Ces expressions semblent se placer dans la ligne de ce que Jésus, âgé de douze ans, répondit à Marie et à Joseph, lorsqu'il fut retrouvé après trois jours dans le temple de Jérusalem.

A présent, alors que Jésus avait quitté Nazareth pour commencer sa vie publique dans toute la Palestine, il était désormais entièrement et exclusivement «occupé aux affaires de son Père» (cf. Lc 2, 49). Il annonçait le Royaume: le «Royaume de Dieu» et les «affaires du Père» qui donnent aussi une dimension nouvelle et un sens nouveau à tout ce qui est humain et, par conséquent, à tout lien humain par rapport aux fins et aux devoirs assignés à chaque homme. Dans cette nouvelle dimension, même un lien comme celui de la «fraternité» prend un sens différent de la «fraternité selon la chair» provenant de la filiation commune par rapport aux mêmes parents. Et même la «maternité», dans le cadre du Règne de Dieu, sous l'angle de la paternité de Dieu lui-même, acquiert un autre sens. Par les paroles que rapporte Luc, Jésus enseigne précisément ce nouveau sens de la maternité.

S'éloigne-t-il par là de celle qui l'a mis au monde selon la chair? Voudrait-il la maintenir dans l'ombre de la discrétion qu'elle a elle-même choisie?
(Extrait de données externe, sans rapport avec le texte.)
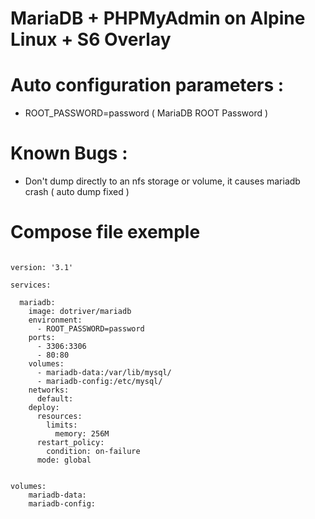 # MariaDB + PHPMyAdmin on Alpine Linux + S6 Overlay

# Auto configuration parameters :

- ROOT_PASSWORD=password ( MariaDB ROOT Password )

# Known Bugs :
- Don't dump directly to an nfs storage or volume, it causes mariadb crash ( auto dump fixed )

# Compose file exemple

```

version: '3.1'

services:

  mariadb:
    image: dotriver/mariadb
    environment:
      - ROOT_PASSWORD=password
    ports:
      - 3306:3306
      - 80:80
    volumes:
      - mariadb-data:/var/lib/mysql/
      - mariadb-config:/etc/mysql/
    networks:
      default:
    deploy:
      resources:
        limits:
          memory: 256M
      restart_policy:
        condition: on-failure
      mode: global


volumes:
    mariadb-data:
    mariadb-config:

```
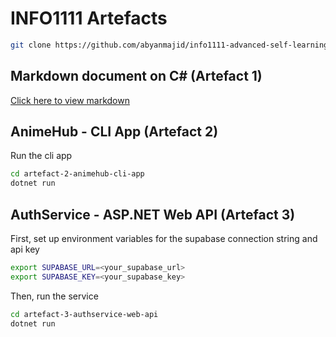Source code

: # INFO1111 Artefacts

```bash
git clone https://github.com/abyanmajid/info1111-advanced-self-learning.git
```

## Markdown document on C# (Artefact 1)

[Click here to view markdown](https://github.com/abyanmajid/info1111-advanced-self-learning/blob/main/artefact-1-markdown-document-on-csharp/csharp.md)

## AnimeHub - CLI App (Artefact 2)

Run the cli app
```bash
cd artefact-2-animehub-cli-app
dotnet run
```


## AuthService - ASP.NET Web API (Artefact 3)

First, set up environment variables for the supabase connection string and api key
```bash
export SUPABASE_URL=<your_supabase_url>
export SUPABASE_KEY=<your_supabase_key>
```

Then, run the service
```bash
cd artefact-3-authservice-web-api
dotnet run
```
Si l'on s'en tient au premier sens de ces paroles, il peut sembler en être ainsi, mais on doit observer que la maternité nouvelle et différente dont Jésus parle à ses disciples concerne précisément Marie de manière toute spéciale. Marie n'est-elle pas la première de «ceux qui écoutent la Parole de Dieu et la mettent en pratique»? Dans ces conditions, la bénédiction prononcée par Jésus en réponse aux paroles de la femme anonyme ne la concerne-t-elle pas avant tout? Assurément Marie est digne d'être bénie, du fait qu'elle est devenue la Mère de Jésus selon la chair («Heureuses les entrailles qui t'ont porté et les seins qui t'ont nourri de leur lait!»), mais aussi et surtout parce que dès le moment de l'Annonciation elle a accueilli la Parole de Dieu, parce qu'elle a cru, parce qu'elle a obéi à Dieu, parce qu'elle «conservait» la Parole et «la méditait dans son cœur» (cf. Lc 1, 38. 45; 2, 19. 51) et l'accomplissait par toute sa vie. Nous pouvons donc affirmer que la bénédiction prononcée par Jésus ne contredit pas, malgré les apparences, celle que formule la femme inconnue, mais elle la rejoint dans la personne de la Mère-Vierge qui ne s'est dite que «la servante du Seigneur» (Lc 1, 38). S'il est vrai que «toutes les générations la diront bienheureuse» (cf. Lc 1, 48), on peut dire que cette femme anonyme a été la première à confirmer à son insu ce verset prophétique du Magnificat de Marie et à inaugurer le Magnificat des siècles. ... 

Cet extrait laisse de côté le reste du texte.